Ренна пристально посмотрел на меня:
– Что тебя гложет? Миеко?
– Миеко, крошка Мики, ее мать. Все они.
– Иногда надо выбрасывать такие мысли из головы, иначе эта дьявольская «Маленькая Япония» прожжет дырку в твоем мозгу.
– Но ведь целая семья, Фрэнк! Целая семья!
Двое почтальонов, сидевшие за стойкой бара, окинули нас быстрыми взглядами. Ренна пухлыми пальцами пригладил себе волосы.
– Успокойся, прошу тебя. Ты же знаешь, подобное невозможно забыть, но с этим приходится жить дальше. И вкус твоих картофельных оладий утром должен оставаться прежним, что бы ни случилось. В общем, Броуди, ты сам все прекрасно знаешь. Иначе мы бы не сидели здесь сейчас вместе.
– Верно.
Я действительно прошел школу Южного Централа, где жизнь порой напоминала бесконечно повторяющийся танец со смертью. Там ни на минуту нельзя было терять бдительности. Чуть забылся, и тебе уже причинили боль. Разумеется, я часто видел и избитых, и порезанных, и мертвых. Но с хладнокровным расстрелом целой семьи не сталкивался прежде никогда.
Появилась светловолосая официантка с блокнотиком наготове. Я заказал кофе, а Ренна колу и чизбургер. Перед нами поставили напитки, но лейтенант продолжал молчать, поглядывая на меня. Тогда я задал ему вопрос:
– Интересно, а почему тебя самого так зацепило данное дело?
– Ты считаешь, что пяти трупов мало?
– Просто уверен, что мотив не в этом.
Прошлой ночью я увидел в его глазах нечто гораздо большее, но не смог расшифровать взгляда.
Ренна стал рассеянно осматривать стены, по которым были развешаны старые черно-белые снимки, запечатлевшие рабочих, монтировавших огромные стальные балки. Фото сделали в те времена, когда Сан-Франциско славился деловой активностью и возводил свои знаменитые мосты. Крепкие мужчины в строительных касках и простых майках тянули тросы толщиной с дыню и пробегали по шатким настилам, подвешенным в сотнях футов над темными водами залива.
– В прошлом году мы купили Кристине такое же платье, какое было на Мики Накамуре.
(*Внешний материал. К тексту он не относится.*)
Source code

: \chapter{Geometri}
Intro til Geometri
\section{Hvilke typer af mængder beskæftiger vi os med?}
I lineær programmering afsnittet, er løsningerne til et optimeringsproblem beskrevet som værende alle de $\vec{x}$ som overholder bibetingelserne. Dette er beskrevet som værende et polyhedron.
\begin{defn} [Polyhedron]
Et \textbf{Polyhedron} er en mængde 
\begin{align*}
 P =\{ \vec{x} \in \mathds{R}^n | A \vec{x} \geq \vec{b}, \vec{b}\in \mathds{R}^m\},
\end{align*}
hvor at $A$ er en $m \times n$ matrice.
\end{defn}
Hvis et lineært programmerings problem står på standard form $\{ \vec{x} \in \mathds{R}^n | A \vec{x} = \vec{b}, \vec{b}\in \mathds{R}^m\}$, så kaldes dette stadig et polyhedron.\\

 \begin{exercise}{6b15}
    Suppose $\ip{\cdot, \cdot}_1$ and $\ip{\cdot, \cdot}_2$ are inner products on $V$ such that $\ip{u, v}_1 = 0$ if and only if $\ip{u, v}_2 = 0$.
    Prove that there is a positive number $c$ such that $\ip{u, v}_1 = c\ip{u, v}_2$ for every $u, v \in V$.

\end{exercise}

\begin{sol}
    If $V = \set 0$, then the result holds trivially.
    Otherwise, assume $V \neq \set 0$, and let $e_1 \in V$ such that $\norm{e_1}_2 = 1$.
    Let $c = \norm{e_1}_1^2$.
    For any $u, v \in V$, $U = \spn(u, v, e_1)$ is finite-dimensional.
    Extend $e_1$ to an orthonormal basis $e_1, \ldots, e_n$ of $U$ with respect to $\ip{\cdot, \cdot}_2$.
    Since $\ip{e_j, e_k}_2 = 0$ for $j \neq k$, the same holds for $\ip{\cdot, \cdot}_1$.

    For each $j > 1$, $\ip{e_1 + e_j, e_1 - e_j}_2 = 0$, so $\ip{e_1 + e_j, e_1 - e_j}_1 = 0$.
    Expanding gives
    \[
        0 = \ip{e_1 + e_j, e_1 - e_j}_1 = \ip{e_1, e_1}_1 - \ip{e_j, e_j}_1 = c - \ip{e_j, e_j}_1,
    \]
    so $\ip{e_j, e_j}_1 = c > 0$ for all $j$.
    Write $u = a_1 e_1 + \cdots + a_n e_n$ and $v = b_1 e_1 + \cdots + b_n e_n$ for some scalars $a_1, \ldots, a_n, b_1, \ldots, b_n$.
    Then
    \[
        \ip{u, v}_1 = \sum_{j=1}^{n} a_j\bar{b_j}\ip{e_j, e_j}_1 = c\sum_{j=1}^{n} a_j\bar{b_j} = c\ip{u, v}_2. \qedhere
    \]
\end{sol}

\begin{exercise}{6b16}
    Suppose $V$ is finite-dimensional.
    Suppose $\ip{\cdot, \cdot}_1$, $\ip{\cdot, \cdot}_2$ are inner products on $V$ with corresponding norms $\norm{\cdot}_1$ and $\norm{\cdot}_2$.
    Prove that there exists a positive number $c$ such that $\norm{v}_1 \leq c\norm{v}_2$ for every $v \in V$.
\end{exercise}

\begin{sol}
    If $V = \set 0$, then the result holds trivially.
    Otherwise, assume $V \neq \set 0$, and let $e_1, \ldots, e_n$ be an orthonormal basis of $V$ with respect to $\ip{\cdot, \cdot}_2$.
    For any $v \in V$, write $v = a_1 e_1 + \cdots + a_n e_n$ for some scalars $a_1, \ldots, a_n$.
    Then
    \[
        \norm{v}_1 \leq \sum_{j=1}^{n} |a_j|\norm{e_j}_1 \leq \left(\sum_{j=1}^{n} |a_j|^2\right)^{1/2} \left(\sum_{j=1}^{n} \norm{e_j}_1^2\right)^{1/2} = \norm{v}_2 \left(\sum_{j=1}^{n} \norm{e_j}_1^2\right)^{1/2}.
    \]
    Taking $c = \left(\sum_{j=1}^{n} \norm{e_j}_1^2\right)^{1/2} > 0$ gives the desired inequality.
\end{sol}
Синее. Это такое чувство… От него некуда бежать. Иначе зачем я стал копом?
Я кивнул. Когда происходит внешне бессмысленное убийство, невозможно предвидеть, чем оно особенно поразит тебя. Если только не напоминанием, что у тебя тоже есть семья.
Ренна вдруг склонился ко мне и заговорил с несвойственной ему горячностью:
– Послушай, я буду снабжать тебя всей необходимой информацией, но мне нужно, чтобы ты участвовал в расследовании. И потратил на него столько времени, сколько потребуется. Можешь мне это обещать?
– Да.
– Даже если кандзи не тот, что в случае с Миеко?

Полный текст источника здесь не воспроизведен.